*PROVIDED DATA:*
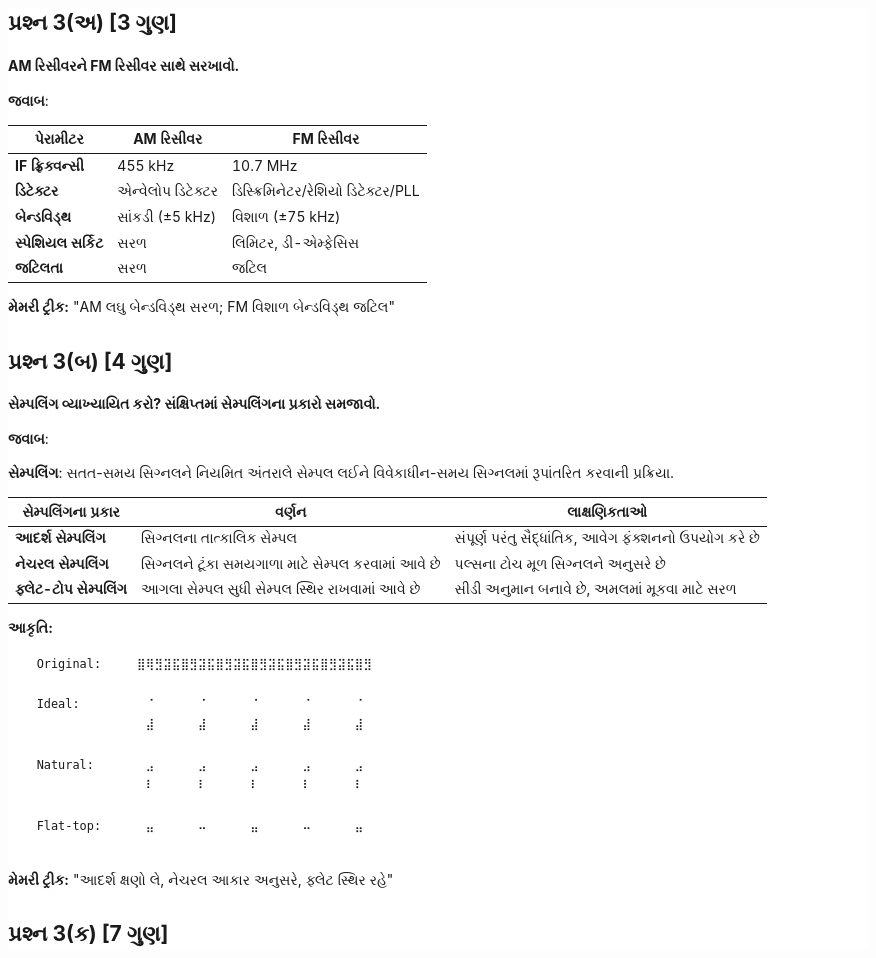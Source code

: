 ## પ્રશ્ન 3(અ) [3 ગુણ]

**AM રિસીવરને FM રિસીવર સાથે સરખાવો.**

**જવાબ**:

| પેરામીટર | AM રિસીવર | FM રિસીવર |
|-----------|-------------|-------------|
| **IF ફ્રિક્વન્સી** | 455 kHz | 10.7 MHz |
| **ડિટેક્ટર** | એન્વેલોપ ડિટેક્ટર | ડિસ્ક્રિમિનેટર/રેશિયો ડિટેક્ટર/PLL |
| **બેન્ડવિડ્થ** | સાંકડી (±5 kHz) | વિશાળ (±75 kHz) |
| **સ્પેશિયલ સર્કિટ** | સરળ | લિમિટર, ડી-એમ્ફેસિસ |
| **જટિલતા** | સરળ | જટિલ |

**મેમરી ટ્રીક:** "AM લઘુ બેન્ડવિડ્થ સરળ; FM વિશાળ બેન્ડવિડ્થ જટિલ"

## પ્રશ્ન 3(બ) [4 ગુણ]

**સેમ્પલિંગ વ્યાખ્યાયિત કરો? સંક્ષિપ્તમાં સેમ્પલિંગના પ્રકારો સમજાવો.**

**જવાબ**:

**સેમ્પલિંગ**: સતત-સમય સિગ્નલને નિયમિત અંતરાલે સેમ્પલ લઈને વિવેકાધીન-સમય સિગ્નલમાં રૂપાંતરિત કરવાની પ્રક્રિયા.

| સેમ્પલિંગના પ્રકાર | વર્ણન | લાક્ષણિકતાઓ |
|-----------------|-------------|----------------|
| **આદર્શ સેમ્પલિંગ** | સિગ્નલના તાત્કાલિક સેમ્પલ | સંપૂર્ણ પરંતુ સૈદ્ધાંતિક, આવેગ ફંક્શનનો ઉપયોગ કરે છે |
| **નેચરલ સેમ્પલિંગ** | સિગ્નલને ટૂંકા સમયગાળા માટે સેમ્પલ કરવામાં આવે છે | પલ્સના ટોચ મૂળ સિગ્નલને અનુસરે છે |
| **ફ્લેટ-ટોપ સેમ્પલિંગ** | આગલા સેમ્પલ સુધી સેમ્પલ સ્થિર રાખવામાં આવે છે | સીડી અનુમાન બનાવે છે, અમલમાં મૂકવા માટે સરળ |

**આકૃતિ:**

```goat
    Original:     ⣿⢿⣻⣽⣯⣿⣻⣽⣯⣿⣻⣽⣯⣿⣻⣽⣯⣿⣻⣽⣯⣿⣻⣽⣯⣿⣻

    Ideal:        ⠀⠈⠀⠀⠀⠀⠀⠈⠀⠀⠀⠀⠀⠈⠀⠀⠀⠀⠀⠈⠀⠀⠀⠀⠀⠈⠀
                  ⠀⣼⠀⠀⠀⠀⠀⣼⠀⠀⠀⠀⠀⣼⠀⠀⠀⠀⠀⣼⠀⠀⠀⠀⠀⣼⠀

    Natural:      ⠀⣠⠀⠀⠀⠀⠀⣠⠀⠀⠀⠀⠀⣠⠀⠀⠀⠀⠀⣠⠀⠀⠀⠀⠀⣠⠀
                  ⠀⠇⠀⠀⠀⠀⠀⠇⠀⠀⠀⠀⠀⠇⠀⠀⠀⠀⠀⠇⠀⠀⠀⠀⠀⠇⠀

    Flat-top:     ⠀⣤⠀⠀⠀⠀⠀⠤⠀⠀⠀⠀⠀⣤⠀⠀⠀⠀⠀⠤⠀⠀⠀⠀⠀⣤⠀
                  ⠀⠀⠀⠀⠀⠀⠀⠀⠀⠀⠀⠀⠀⠀⠀⠀⠀⠀⠀⠀⠀⠀⠀⠀⠀⠀⠀
```

**મેમરી ટ્રીક:** "આદર્શ ક્ષણો લે, નેચરલ આકાર અનુસરે, ફ્લેટ સ્થિર રહે"

## પ્રશ્ન 3(ક) [7 ગુણ]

*EXERCISE AIM:*
Every record is to be repeated exactly, and no picture is carried over.

*WRITTEN ANSWER:*
Source code

: ## પ્રશ્ન 3(અ) [3 ગુણ]

**AM રિસીવરને FM રિસીવર સાથે સરખાવો.**

**જવાબ**:

| પેરામીટર | AM રિસીવર | FM રિસીવર |
|-----------|-------------|-------------|
| **IF ફ્રિક્વન્સી** | 455 kHz | 10.7 MHz |
| **ડિટેક્ટર** | એન્વેલોપ ડિટેક્ટર | ડિસ્ક્રિમિનેટર/રેશિયો ડિટેક્ટર/PLL |
| **બેન્ડવિડ્થ** | સાંકડી (±5 kHz) | વિશાળ (±75 kHz) |
| **સ્પેશિયલ સર્કિટ** | સરળ | લિમિટર, ડી-એમ્ફેસિસ |
| **જટિલતા** | સરળ | જટિલ |

**મેમરી ટ્રીક:** "AM લઘુ બેન્ડવિડ્થ સરળ; FM વિશાળ બેન્ડવિડ્થ જટિલ"

## પ્રશ્ન 3(બ) [4 ગુણ]

**સેમ્પલિંગ વ્યાખ્યાયિત કરો? સંક્ષિપ્તમાં સેમ્પલિંગના પ્રકારો સમજાવો.**

**જવાબ**:

**સેમ્પલિંગ**: સતત-સમય સિગ્નલને નિયમિત અંતરાલે સેમ્પલ લઈને વિવેકાધીન-સમય સિગ્નલમાં રૂપાંતરિત કરવાની પ્રક્રિયા.

| સેમ્પલિંગના પ્રકાર | વર્ણન | લાક્ષણિકતાઓ |
|-----------------|-------------|----------------|
| **આદર્શ સેમ્પલિંગ** | સિગ્નલના તાત્કાલિક સેમ્પલ | સંપૂર્ણ પરંતુ સૈદ્ધાંતિક, આવેગ ફંક્શનનો ઉપયોગ કરે છે |
| **નેચરલ સેમ્પલિંગ** | સિગ્નલને ટૂંકા સમયગાળા માટે સેમ્પલ કરવામાં આવે છે | પલ્સના ટોચ મૂળ સિગ્નલને અનુસરે છે |
| **ફ્લેટ-ટોપ સેમ્પલિંગ** | આગલા સેમ્પલ સુધી સેમ્પલ સ્થિર રાખવામાં આવે છે | સીડી અનુમાન બનાવે છે, અમલમાં મૂકવા માટે સરળ |

**આકૃતિ:**

```goat
    Original:     ⣿⢿⣻⣽⣯⣿⣻⣽⣯⣿⣻⣽⣯⣿⣻⣽⣯⣿⣻⣽⣯⣿⣻⣽⣯⣿⣻

    Ideal:        ⠀⠈⠀⠀⠀⠀⠀⠈⠀⠀⠀⠀⠀⠈⠀⠀⠀⠀⠀⠈⠀⠀⠀⠀⠀⠈⠀
                  ⠀⣼⠀⠀⠀⠀⠀⣼⠀⠀⠀⠀⠀⣼⠀⠀⠀⠀⠀⣼⠀⠀⠀⠀⠀⣼⠀

    Natural:      ⠀⣠⠀⠀⠀⠀⠀⣠⠀⠀⠀⠀⠀⣠⠀⠀⠀⠀⠀⣠⠀⠀⠀⠀⠀⣠⠀
                  ⠀⠇⠀⠀⠀⠀⠀⠇⠀⠀⠀⠀⠀⠇⠀⠀⠀⠀⠀⠇⠀⠀⠀⠀⠀⠇⠀

    Flat-top:     ⠀⣤⠀⠀⠀⠀⠀⠤⠀⠀⠀⠀⠀⣤⠀⠀⠀⠀⠀⠤⠀⠀⠀⠀⠀⣤⠀
                  ⠀⠀⠀⠀⠀⠀⠀⠀⠀⠀⠀⠀⠀⠀⠀⠀⠀⠀⠀⠀⠀⠀⠀⠀⠀⠀⠀
```

**મેમરી ટ્રીક:** "આદર્શ ક્ષણો લે, નેચરલ આકાર અનુસરે, ફ્લેટ સ્થિર રહે"

## પ્રશ્ન 3(ક) [7 ગુણ]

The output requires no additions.